<<<<

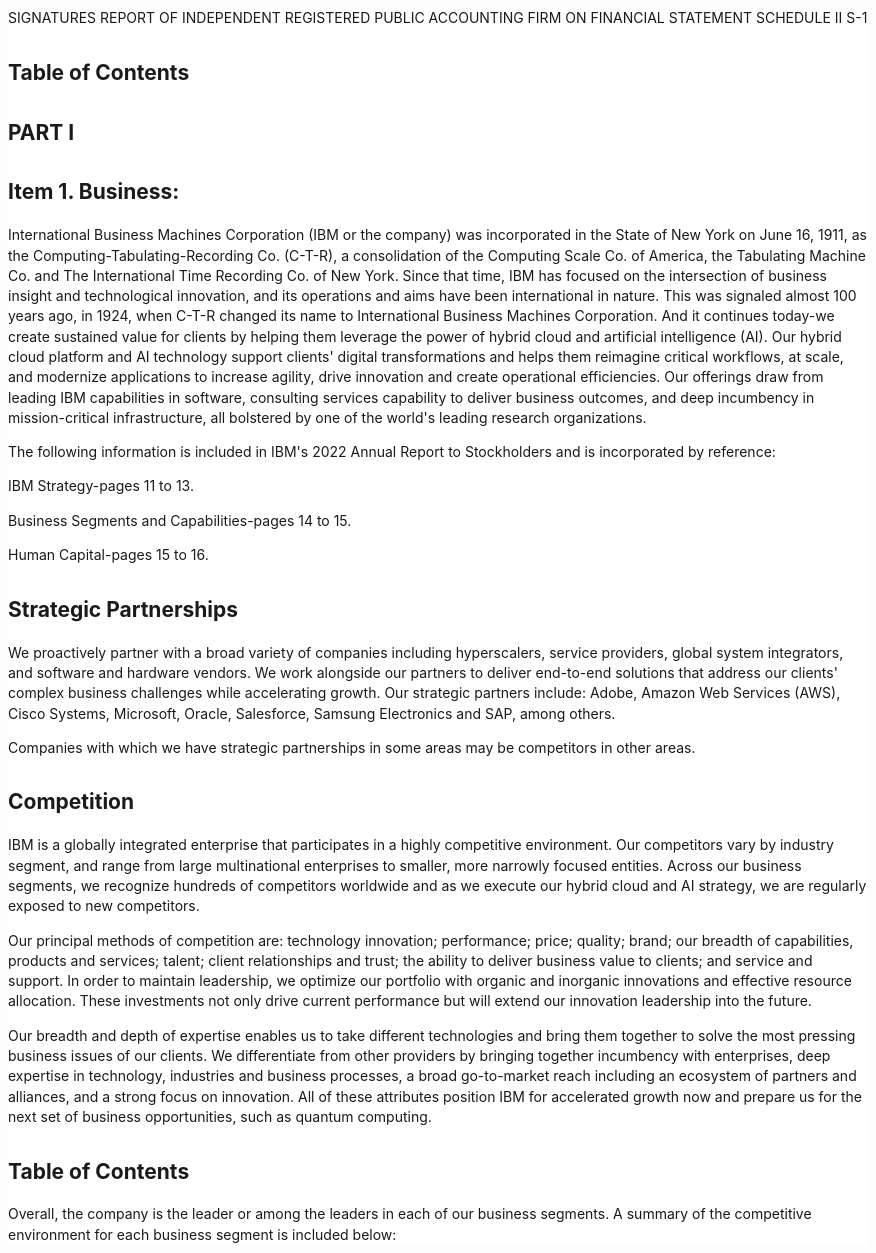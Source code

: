 <tr>
<td>SIGNATURES</td>
<td></td>
</tr>
<tr>
<td>REPORT OF INDEPENDENT REGISTERED PUBLIC ACCOUNTING FIRM ON FINANCIAL STATEMENT</td>
<td></td>
</tr>
<tr>
<td>SCHEDULE II</td>
<td>S-1</td>
</tr>
</tbody>
</table>
<h2>Table of Contents</h2>
<h2>PART I</h2>
<h2>Item 1. Business:</h2>
<p>International Business Machines Corporation (IBM or the company) was incorporated in the State of New York on June 16, 1911, as the Computing-Tabulating-Recording Co. (C-T-R), a consolidation of the Computing Scale Co. of America, the Tabulating Machine Co. and The International Time Recording Co. of New York. Since that time, IBM has focused on the intersection of business insight and technological innovation, and its operations and aims have been international in nature. This was signaled almost 100 years ago, in 1924, when C-T-R changed its name to International Business Machines Corporation. And it continues today-we create sustained value for clients by helping them leverage the power of hybrid cloud and artificial intelligence (AI). Our hybrid cloud platform and AI technology support clients' digital transformations and helps them reimagine critical workflows, at scale, and modernize applications to increase agility, drive innovation and create operational efficiencies. Our offerings draw from leading IBM capabilities in software, consulting services capability to deliver business outcomes, and deep incumbency in mission-critical infrastructure, all bolstered by one of the world's leading research organizations.</p>
<p>The following information is included in IBM's 2022 Annual Report to Stockholders and is incorporated by reference:</p>
<p>IBM Strategy-pages 11 to 13.</p>
<p>Business Segments and Capabilities-pages 14 to 15.</p>
<p>Human Capital-pages 15 to 16.</p>
<h2>Strategic Partnerships</h2>
<p>We proactively partner with a broad variety of companies including hyperscalers, service providers, global system integrators, and software and hardware vendors. We work alongside our partners to deliver end-to-end solutions that address our clients' complex business challenges while accelerating growth. Our strategic partners include: Adobe, Amazon Web Services (AWS), Cisco Systems, Microsoft, Oracle, Salesforce, Samsung Electronics and SAP, among others.</p>
<p>Companies with which we have strategic partnerships in some areas may be competitors in other areas.</p>
<h2>Competition</h2>
<p>IBM is a globally integrated enterprise that participates in a highly competitive environment. Our competitors vary by industry segment, and range from large multinational enterprises to smaller, more narrowly focused entities. Across our business segments, we recognize hundreds of competitors worldwide and as we execute our hybrid cloud and AI strategy, we are regularly exposed to new competitors.</p>
<p>Our principal methods of competition are: technology innovation; performance; price; quality; brand; our breadth of capabilities, products and services; talent; client relationships and trust; the ability to deliver business value to clients; and service and support. In order to maintain leadership, we optimize our portfolio with organic and inorganic innovations and effective resource allocation. These investments not only drive current performance but will extend our innovation leadership into the future.</p>
<p>Our breadth and depth of expertise enables us to take different technologies and bring them together to solve the most pressing business issues of our clients. We differentiate from other providers by bringing together incumbency with enterprises, deep expertise in technology, industries and business processes, a broad go-to-market reach including an ecosystem of partners and alliances, and a strong focus on innovation. All of these attributes position IBM for accelerated growth now and prepare us for the next set of business opportunities, such as quantum computing.</p>
<h2>Table of Contents</h2>
<p>Overall, the company is the leader or among the leaders in each of our business segments. A summary of the competitive environment for each business segment is included below:</p>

>>>>

Write out, from the lines above, only those from the line with "<p>We proactively partner" to the line with "<p>Our principal methods", exactly as given, including the first and the last.

**The completed task:**
<p>We proactively partner with a broad variety of companies including hyperscalers, service providers, global system integrators, and software and hardware vendors. We work alongside our partners to deliver end-to-end solutions that address our clients' complex business challenges while accelerating growth. Our strategic partners include: Adobe, Amazon Web Services (AWS), Cisco Systems, Microsoft, Oracle, Salesforce, Samsung Electronics and SAP, among others.</p>
<p>Companies with which we have strategic partnerships in some areas may be competitors in other areas.</p>
<h2>Competition</h2>
<p>IBM is a globally integrated enterprise that participates in a highly competitive environment. Our competitors vary by industry segment, and range from large multinational enterprises to smaller, more narrowly focused entities. Across our business segments, we recognize hundreds of competitors worldwide and as we execute our hybrid cloud and AI strategy, we are regularly exposed to new competitors.</p>
<p>Our principal methods of competition are: technology innovation; performance; price; quality; brand; our breadth of capabilities, products and services; talent; client relationships and trust; the ability to deliver business value to clients; and service and support. In order to maintain leadership, we optimize our portfolio with organic and inorganic innovations and effective resource allocation. These investments not only drive current performance but will extend our innovation leadership into the future.</p>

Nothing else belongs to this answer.